Kane: Ben çok kişi tanırım. Sanırım ikimiz de yalnızız.
Belki de en yakınlarına bile güvenemedikleri, mutlak bir yalnızlık içinde hapsoldukları bir hayatları olabilir kane gibilerin. ya da "siz öyle zannedin, bir elim yağda, bir elim balda; am. üstünde pm.'le sevişiyorum" da diyebilirler. orasını bilemem tabi. Bildiğim bir şey var ki 1941'de 26 yaşındaki orson welles tarafından çekilmiş; teknik, taktik ve bakış açısı hususlarında çığır açıcı olarak itham edilen bu film gerçekten muazzam. dikizledim. mutluyum. onaylıyorum. aradan 68 yıl geçmesine rağmen, bugün bile hala o günkü çığır açıcı seviyeyi yakalayamayanlar var. misal ben... yakalayamadım bir türlü. 6-7 yıldır film milm çekelim diyoruz, he he'lerle geçiştiriyoruz. en yakında orson welles'in açtığı yolda, gösterdiği hedefte hiç durmadan yürüyeceğime bir şeyler içmek istiyorum. şerefe!
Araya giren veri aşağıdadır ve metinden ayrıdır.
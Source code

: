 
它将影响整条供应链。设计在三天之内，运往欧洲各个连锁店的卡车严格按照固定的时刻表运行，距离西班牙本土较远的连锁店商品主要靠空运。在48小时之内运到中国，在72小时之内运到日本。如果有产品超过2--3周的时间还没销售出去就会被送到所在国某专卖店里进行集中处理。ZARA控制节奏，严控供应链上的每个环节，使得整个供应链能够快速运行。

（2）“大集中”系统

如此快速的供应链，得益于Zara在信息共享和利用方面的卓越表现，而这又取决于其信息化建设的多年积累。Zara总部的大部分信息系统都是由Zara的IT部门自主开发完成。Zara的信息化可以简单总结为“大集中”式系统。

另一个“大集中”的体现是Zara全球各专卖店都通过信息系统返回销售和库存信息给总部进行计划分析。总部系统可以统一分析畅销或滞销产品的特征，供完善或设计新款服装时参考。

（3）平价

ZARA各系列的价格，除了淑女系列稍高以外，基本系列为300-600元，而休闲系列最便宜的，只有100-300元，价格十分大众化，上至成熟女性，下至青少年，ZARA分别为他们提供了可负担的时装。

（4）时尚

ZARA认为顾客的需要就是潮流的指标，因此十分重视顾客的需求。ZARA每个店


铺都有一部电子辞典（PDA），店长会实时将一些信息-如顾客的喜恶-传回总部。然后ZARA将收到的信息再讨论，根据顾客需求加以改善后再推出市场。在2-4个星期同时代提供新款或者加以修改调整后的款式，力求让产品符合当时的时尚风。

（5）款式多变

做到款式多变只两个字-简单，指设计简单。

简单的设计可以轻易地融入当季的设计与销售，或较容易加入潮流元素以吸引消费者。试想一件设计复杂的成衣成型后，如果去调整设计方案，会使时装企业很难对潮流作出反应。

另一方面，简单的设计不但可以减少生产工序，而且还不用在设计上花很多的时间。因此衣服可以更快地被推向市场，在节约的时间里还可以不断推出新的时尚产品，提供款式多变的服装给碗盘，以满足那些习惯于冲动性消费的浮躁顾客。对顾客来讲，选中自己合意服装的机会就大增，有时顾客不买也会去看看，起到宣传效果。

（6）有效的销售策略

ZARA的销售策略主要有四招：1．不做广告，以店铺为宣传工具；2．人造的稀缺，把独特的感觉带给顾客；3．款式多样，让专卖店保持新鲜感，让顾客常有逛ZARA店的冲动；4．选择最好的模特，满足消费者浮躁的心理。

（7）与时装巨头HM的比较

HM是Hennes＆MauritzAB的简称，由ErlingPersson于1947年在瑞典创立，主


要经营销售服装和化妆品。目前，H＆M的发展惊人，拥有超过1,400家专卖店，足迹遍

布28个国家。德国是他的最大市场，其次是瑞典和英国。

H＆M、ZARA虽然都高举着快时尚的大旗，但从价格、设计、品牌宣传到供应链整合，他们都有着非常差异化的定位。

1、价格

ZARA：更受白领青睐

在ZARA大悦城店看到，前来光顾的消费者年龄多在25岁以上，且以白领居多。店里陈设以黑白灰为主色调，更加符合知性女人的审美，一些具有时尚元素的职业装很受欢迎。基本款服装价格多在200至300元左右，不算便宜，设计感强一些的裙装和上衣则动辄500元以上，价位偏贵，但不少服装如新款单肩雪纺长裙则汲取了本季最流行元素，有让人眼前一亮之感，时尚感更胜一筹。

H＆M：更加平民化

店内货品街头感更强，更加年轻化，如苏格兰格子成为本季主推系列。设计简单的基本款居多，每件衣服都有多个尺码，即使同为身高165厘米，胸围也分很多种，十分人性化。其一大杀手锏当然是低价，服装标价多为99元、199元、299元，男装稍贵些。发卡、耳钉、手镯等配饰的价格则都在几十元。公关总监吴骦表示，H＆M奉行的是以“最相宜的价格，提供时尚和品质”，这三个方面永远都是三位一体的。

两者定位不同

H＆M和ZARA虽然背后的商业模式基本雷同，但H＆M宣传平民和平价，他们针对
ışıları kapatıp, sessiz bir karanlıkta güzel bir film izlemekten daha keyifli ne olabilir? çok daha enfes bir film izlemek mesela. ilahi. şakacılığım üzerimde. soyunsam ayıp olmaz di mi? O zaman hazır zevzekliği üzerimden atmışken filmin ilerleyen dakikalarında mr. lenand'ın çaktığı muazzam replik "hafıza, insan ırkının üstündeki en büyük lanettir!"'de bahsi geçen "hatırlamak" hadisesiyle ilişkili olan mr. bernstein'in şu enfes tiradıyla bitirelim:
"insanlar hatırlamayacağı sandığımız şeyleri hatırlar. Mesela ben, 1896'da bir gün feribotla Jersey'e geçiyorum. Biz tam açılırken başka bir feribot yanaştı. içinde inmek için bekleyen bir kız vardı. Beyaz elbiseli, beyaz bir şemsiyesi vardı. Onu ancak bir saniye görebildim. O beni hiç görmedi bile. Ama bahse girerim, onu düşünmeden geçen tek bir ayım olmamıştır."